§ **Task**
Word for word, restate the records that appear below.

[Stored data]
-*-

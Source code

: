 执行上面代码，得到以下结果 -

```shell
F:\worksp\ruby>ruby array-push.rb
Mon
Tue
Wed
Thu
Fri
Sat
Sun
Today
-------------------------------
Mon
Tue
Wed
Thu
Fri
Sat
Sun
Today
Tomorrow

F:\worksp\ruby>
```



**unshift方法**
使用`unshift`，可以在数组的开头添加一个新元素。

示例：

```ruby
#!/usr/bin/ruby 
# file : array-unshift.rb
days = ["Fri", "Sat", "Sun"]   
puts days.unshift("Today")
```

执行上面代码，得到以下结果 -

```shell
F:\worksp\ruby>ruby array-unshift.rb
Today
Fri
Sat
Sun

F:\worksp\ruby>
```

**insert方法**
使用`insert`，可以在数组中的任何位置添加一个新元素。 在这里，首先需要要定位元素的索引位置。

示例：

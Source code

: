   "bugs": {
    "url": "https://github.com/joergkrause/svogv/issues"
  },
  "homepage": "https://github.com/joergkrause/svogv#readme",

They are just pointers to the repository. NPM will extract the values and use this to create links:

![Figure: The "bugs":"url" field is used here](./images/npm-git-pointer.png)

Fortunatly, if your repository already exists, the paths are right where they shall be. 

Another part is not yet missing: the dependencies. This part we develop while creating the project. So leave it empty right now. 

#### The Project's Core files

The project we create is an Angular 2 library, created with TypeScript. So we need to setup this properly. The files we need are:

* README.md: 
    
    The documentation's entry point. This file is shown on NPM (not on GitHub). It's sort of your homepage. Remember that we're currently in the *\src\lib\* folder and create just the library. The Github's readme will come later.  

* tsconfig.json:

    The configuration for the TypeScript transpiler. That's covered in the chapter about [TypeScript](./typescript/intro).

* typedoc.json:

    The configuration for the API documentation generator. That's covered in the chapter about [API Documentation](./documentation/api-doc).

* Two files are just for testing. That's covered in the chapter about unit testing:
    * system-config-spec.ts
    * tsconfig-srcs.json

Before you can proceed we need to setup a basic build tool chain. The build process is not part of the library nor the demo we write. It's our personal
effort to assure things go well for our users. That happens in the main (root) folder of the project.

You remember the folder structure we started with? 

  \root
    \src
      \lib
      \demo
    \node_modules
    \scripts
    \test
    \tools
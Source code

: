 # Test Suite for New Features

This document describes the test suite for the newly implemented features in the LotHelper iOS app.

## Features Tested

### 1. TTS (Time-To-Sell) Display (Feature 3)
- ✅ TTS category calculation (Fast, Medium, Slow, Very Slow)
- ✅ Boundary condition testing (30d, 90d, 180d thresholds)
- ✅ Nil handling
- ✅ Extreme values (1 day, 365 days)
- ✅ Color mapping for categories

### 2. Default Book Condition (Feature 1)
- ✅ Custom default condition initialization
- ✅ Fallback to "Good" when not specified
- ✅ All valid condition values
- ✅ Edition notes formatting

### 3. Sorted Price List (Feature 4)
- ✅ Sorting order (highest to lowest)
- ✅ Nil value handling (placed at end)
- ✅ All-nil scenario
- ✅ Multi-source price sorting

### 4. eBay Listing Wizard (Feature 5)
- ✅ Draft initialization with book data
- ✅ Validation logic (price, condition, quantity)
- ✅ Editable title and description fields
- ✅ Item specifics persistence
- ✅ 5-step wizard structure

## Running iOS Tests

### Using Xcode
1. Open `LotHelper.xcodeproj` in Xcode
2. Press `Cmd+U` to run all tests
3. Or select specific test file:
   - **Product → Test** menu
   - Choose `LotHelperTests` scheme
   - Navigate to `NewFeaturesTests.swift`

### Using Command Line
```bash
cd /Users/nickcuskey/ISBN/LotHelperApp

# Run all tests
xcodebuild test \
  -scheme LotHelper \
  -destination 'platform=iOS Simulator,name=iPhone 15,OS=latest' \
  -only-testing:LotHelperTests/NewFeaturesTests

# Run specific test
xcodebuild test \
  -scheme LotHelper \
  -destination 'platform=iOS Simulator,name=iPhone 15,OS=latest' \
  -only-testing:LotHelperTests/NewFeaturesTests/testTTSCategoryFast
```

-*-

§ **Your response**
Source code

: 执行上面代码，得到以下结果 -

```shell
F:\worksp\ruby>ruby array-push.rb
Mon
Tue
Wed
Thu
Fri
Sat
Sun
Today
-------------------------------
Mon
Tue
Wed
Thu
Fri
Sat
Sun
Today
Tomorrow

F:\worksp\ruby>
```



**unshift方法**
使用`unshift`，可以在数组的开头添加一个新元素。

示例：

```ruby
#!/usr/bin/ruby 
# file : array-unshift.rb
days = ["Fri", "Sat", "Sun"]   
puts days.unshift("Today")
```

执行上面代码，得到以下结果 -

```shell
F:\worksp\ruby>ruby array-unshift.rb
Today
Fri
Sat
Sun

F:\worksp\ruby>
```

**insert方法**
使用`insert`，可以在数组中的任何位置添加一个新元素。 在这里，首先需要要定位元素的索引位置。

示例：

Source code

:   "bugs": {
    "url": "https://github.com/joergkrause/svogv/issues"
  },
  "homepage": "https://github.com/joergkrause/svogv#readme",

They are just pointers to the repository. NPM will extract the values and use this to create links:

![Figure: The "bugs":"url" field is used here](./images/npm-git-pointer.png)

Fortunatly, if your repository already exists, the paths are right where they shall be. 

Another part is not yet missing: the dependencies. This part we develop while creating the project. So leave it empty right now. 

#### The Project's Core files

The project we create is an Angular 2 library, created with TypeScript. So we need to setup this properly. The files we need are:

* README.md: 
    
    The documentation's entry point. This file is shown on NPM (not on GitHub). It's sort of your homepage. Remember that we're currently in the *\src\lib\* folder and create just the library. The Github's readme will come later.  

* tsconfig.json:

    The configuration for the TypeScript transpiler. That's covered in the chapter about [TypeScript](./typescript/intro).

* typedoc.json:

    The configuration for the API documentation generator. That's covered in the chapter about [API Documentation](./documentation/api-doc).

* Two files are just for testing. That's covered in the chapter about unit testing:
    * system-config-spec.ts
    * tsconfig-srcs.json

Before you can proceed we need to setup a basic build tool chain. The build process is not part of the library nor the demo we write. It's our personal
effort to assure things go well for our users. That happens in the main (root) folder of the project.

You remember the folder structure we started with? 

  \root
    \src
      \lib
      \demo
    \node_modules
    \scripts
    \test
    \tools
Source code

: # Test Suite for New Features

This document describes the test suite for the newly implemented features in the LotHelper iOS app.

## Features Tested

### 1. TTS (Time-To-Sell) Display (Feature 3)
- ✅ TTS category calculation (Fast, Medium, Slow, Very Slow)
- ✅ Boundary condition testing (30d, 90d, 180d thresholds)
- ✅ Nil handling
- ✅ Extreme values (1 day, 365 days)
- ✅ Color mapping for categories

### 2. Default Book Condition (Feature 1)
- ✅ Custom default condition initialization
- ✅ Fallback to "Good" when not specified
- ✅ All valid condition values
- ✅ Edition notes formatting

### 3. Sorted Price List (Feature 4)
- ✅ Sorting order (highest to lowest)
- ✅ Nil value handling (placed at end)
- ✅ All-nil scenario
- ✅ Multi-source price sorting

### 4. eBay Listing Wizard (Feature 5)
- ✅ Draft initialization with book data
- ✅ Validation logic (price, condition, quantity)
- ✅ Editable title and description fields
- ✅ Item specifics persistence
- ✅ 5-step wizard structure

## Running iOS Tests

### Using Xcode
1. Open `LotHelper.xcodeproj` in Xcode
2. Press `Cmd+U` to run all tests
3. Or select specific test file:
   - **Product → Test** menu
   - Choose `LotHelperTests` scheme
   - Navigate to `NewFeaturesTests.swift`

### Using Command Line
```bash
cd /Users/nickcuskey/ISBN/LotHelperApp

# Run all tests
xcodebuild test \
  -scheme LotHelper \
  -destination 'platform=iOS Simulator,name=iPhone 15,OS=latest' \
  -only-testing:LotHelperTests/NewFeaturesTests

# Run specific test
xcodebuild test \
  -scheme LotHelper \
  -destination 'platform=iOS Simulator,name=iPhone 15,OS=latest' \
  -only-testing:LotHelperTests/NewFeaturesTests/testTTSCategoryFast
```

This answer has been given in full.